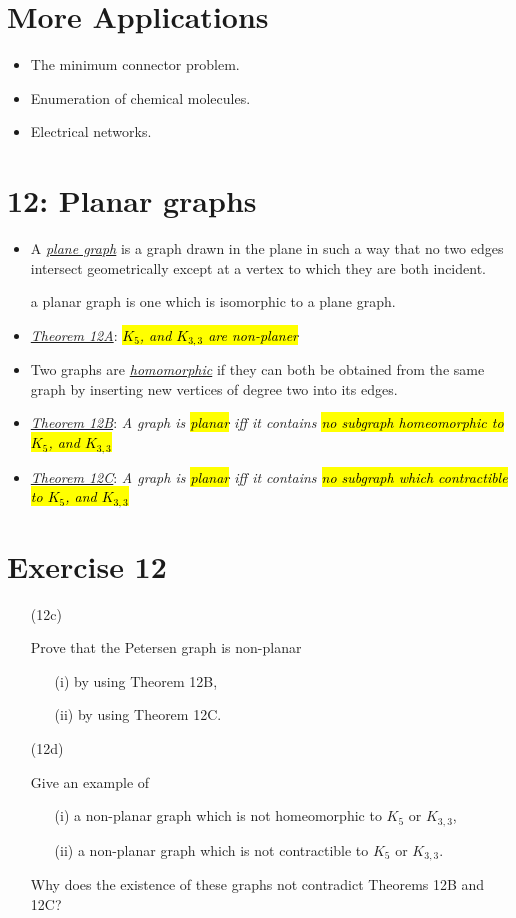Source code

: \documentclass[12pt,a4paper, twocolumn]{article}
\begin{document}
\section*{More Applications}
\begin{itemize}
	\item The minimum connector problem.
	\item Enumeration of chemical molecules.
	\item Electrical networks.
\end{itemize}

\section*{12: Planar graphs}
\begin{itemize}
		\item A \underline{\emph{\color{magenta} plane graph}} is a graph drawn in the plane in such a way that no two edges intersect geometrically except at a vertex to which they are both incident. \begin{small} a planar graph is one which is isomorphic to a plane graph.\end{small}
				\item \underline{\emph{\color{magenta} Theorem 12A}}: \emph{\hl{$K_5$, and $K_{3,3}$ are non-planer}}
				\item Two graphs are \underline{\emph{\color{magenta} homomorphic}} if they can both be obtained from the same graph by inserting new vertices of degree two into its edges.
				\item \underline{\emph{\color{magenta} Theorem 12B}}: \emph{A graph is \hl{planar} iff it contains \hl{no subgraph homeomorphic to $K_5$, and $K_{3,3}$}}
				\item \underline{\emph{\color{magenta} Theorem 12C}}: \emph{A graph is \hl{planar} iff it contains \hl{no subgraph which contractible to $K_5$, and $K_{3,3}$}}


\end{itemize}
\section*{Exercise 12}
\begin{itemize}
	\item[(12c)] {\color{blue}Prove that the Petersen graph is non-planar
					\begin{itemize}
							\item[(i)] by using Theorem 12B,
							\item[(ii)] by using Theorem 12C.
						\end{itemize}
			}
	\item[(12d)] {\color{blue} Give an example of
					\begin{itemize}
						\item[(i)] a non-planar graph which is not homeomorphic to $K_5$ or $K_{3,3}$,
						\item[(ii)] a non-planar graph which is not contractible to $K_5$ or $K_{3,3}$.								
					\end{itemize}
					Why does the existence of these graphs not contradict Theorems 12B and 12C?
			
			}
\end{itemize}
\end{document}
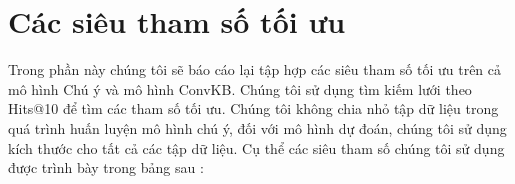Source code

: \appendix 

\chapter{Các siêu tham số tối ưu}
\label{Appendix1}

Trong phần này chúng tôi sẽ báo cáo lại tập hợp các siêu tham số tối ưu trên cả mô hình Chú ý và mô hình ConvKB.
Chúng tôi sử dụng tìm kiếm lưới theo Hits@10 để tìm các tham số tối ưu. Chúng tôi không chia nhỏ tập dữ liệu trong quá trình huấn luyện mô hình chú ý,
đối với mô hình dự đoán, chúng tôi sử dụng kích thước cho tất cả các tập dữ liệu. Cụ thể các siêu tham số chúng tôi sử dụng được trình bày trong bảng sau :

\begin{table}[htbp]
	\begin{center}
\end{center}
\end{table}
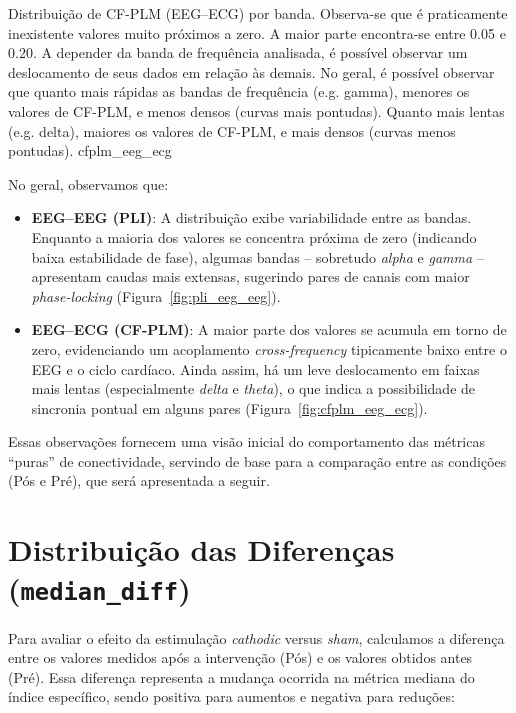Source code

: {Distribuição de CF-PLM (EEG--ECG) por banda. Observa-se que é praticamente inexistente valores muito próximos a zero. A maior parte encontra-se entre 0.05 e 0.20. A depender da banda de frequência analisada, é possível observar um deslocamento de seus dados em relação às demais. No geral, é possível observar que quanto mais rápidas as bandas de frequência (e.g. gamma), menores os valores de CF-PLM, e menos densos (curvas mais pontudas). Quanto mais lentas (e.g. delta), maiores os valores de CF-PLM, e mais densos (curvas menos pontudas).}
{cfplm_eeg_ecg}

No geral, observamos que:
\begin{itemize}
    \item \textbf{EEG--EEG (PLI)}: A distribuição exibe variabilidade entre as bandas. Enquanto a maioria dos valores se concentra próxima de zero (indicando baixa estabilidade de fase), algumas bandas -- sobretudo \emph{alpha} e \emph{gamma} -- apresentam caudas mais extensas, sugerindo pares de canais com maior \emph{phase-locking} (Figura~\ref{fig:pli_eeg_eeg}).
    \item \textbf{EEG--ECG (CF-PLM)}: A maior parte dos valores se acumula em torno de zero, evidenciando um acoplamento \textit{cross-frequency} tipicamente baixo entre o EEG e o ciclo cardíaco. Ainda assim, há um leve deslocamento em faixas mais lentas (especialmente \emph{delta} e \emph{theta}), o que indica a possibilidade de sincronia pontual em alguns pares (Figura~\ref{fig:cfplm_eeg_ecg}).
\end{itemize}

Essas observações fornecem uma visão inicial do comportamento das métricas ``puras'' de conectividade, servindo de base para a comparação entre as condições (Pós e Pré), que será apresentada a seguir.

\section{Distribuição das Diferenças (\texttt{median\_diff})}
Para avaliar o efeito da estimulação \textit{cathodic} versus \textit{sham}, calculamos a diferença entre os valores medidos após a intervenção (Pós) e os valores obtidos antes (Pré). Essa diferença representa a mudança ocorrida na métrica mediana do índice específico, sendo positiva para aumentos e negativa para reduções:

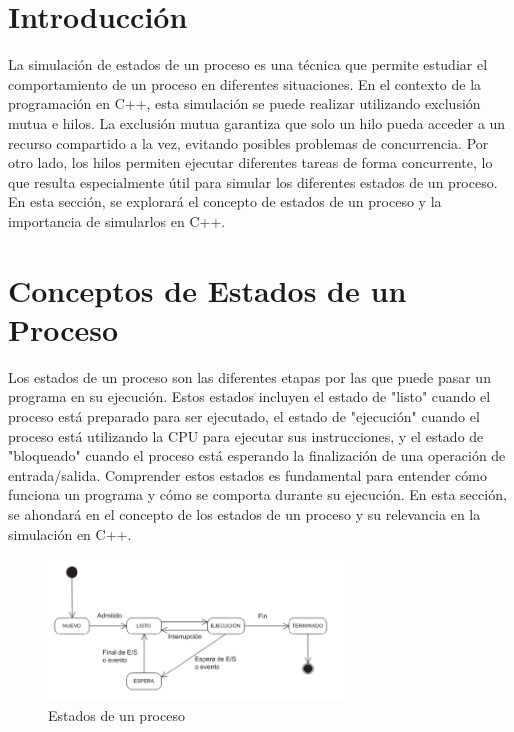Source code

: \documentclass[12pt,a4paper]{article}
\begin{document}

\pagestyle{fancy} \mystyle \newpage %

\section{Introducción}
La simulación de estados de un proceso es una técnica que permite estudiar el comportamiento de un proceso en diferentes situaciones. En el contexto de la programación en C++, esta simulación se puede realizar utilizando exclusión mutua e hilos. La exclusión mutua garantiza que solo un hilo pueda acceder a un recurso compartido a la vez, evitando posibles problemas de concurrencia. Por otro lado, los hilos permiten ejecutar diferentes tareas de forma concurrente, lo que resulta especialmente útil para simular los diferentes estados de un proceso. En esta sección, se explorará el concepto de estados de un proceso y la importancia de simularlos en C++.

\section{Conceptos de Estados de un Proceso}
Los estados de un proceso son las diferentes etapas por las que puede pasar un programa en su ejecución. Estos estados incluyen el estado de "listo" cuando el proceso está preparado para ser ejecutado, el estado de "ejecución" cuando el proceso está utilizando la CPU para ejecutar sus instrucciones, y el estado de "bloqueado" cuando el proceso está esperando la finalización de una operación de entrada/salida. Comprender estos estados es fundamental para entender cómo funciona un programa y cómo se comporta durante su ejecución. En esta sección, se ahondará en el concepto de los estados de un proceso y su relevancia en la simulación en C++.
\begin{figure}[h]
    \centering
    \caption{Estados de un proceso} 
    \includegraphics[width=0.7\textwidth]{images/estados.png}
    
\end{figure}
\end{document}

### [Task instructions]
All lines in the entries above that include "geral" should be found and copied.

### [Output of the task]
: {Distribuição de CF-PLM (EEG--ECG) por banda. Observa-se que é praticamente inexistente valores muito próximos a zero. A maior parte encontra-se entre 0.05 e 0.20. A depender da banda de frequência analisada, é possível observar um deslocamento de seus dados em relação às demais. No geral, é possível observar que quanto mais rápidas as bandas de frequência (e.g. gamma), menores os valores de CF-PLM, e menos densos (curvas mais pontudas). Quanto mais lentas (e.g. delta), maiores os valores de CF-PLM, e mais densos (curvas menos pontudas).}
No geral, observamos que:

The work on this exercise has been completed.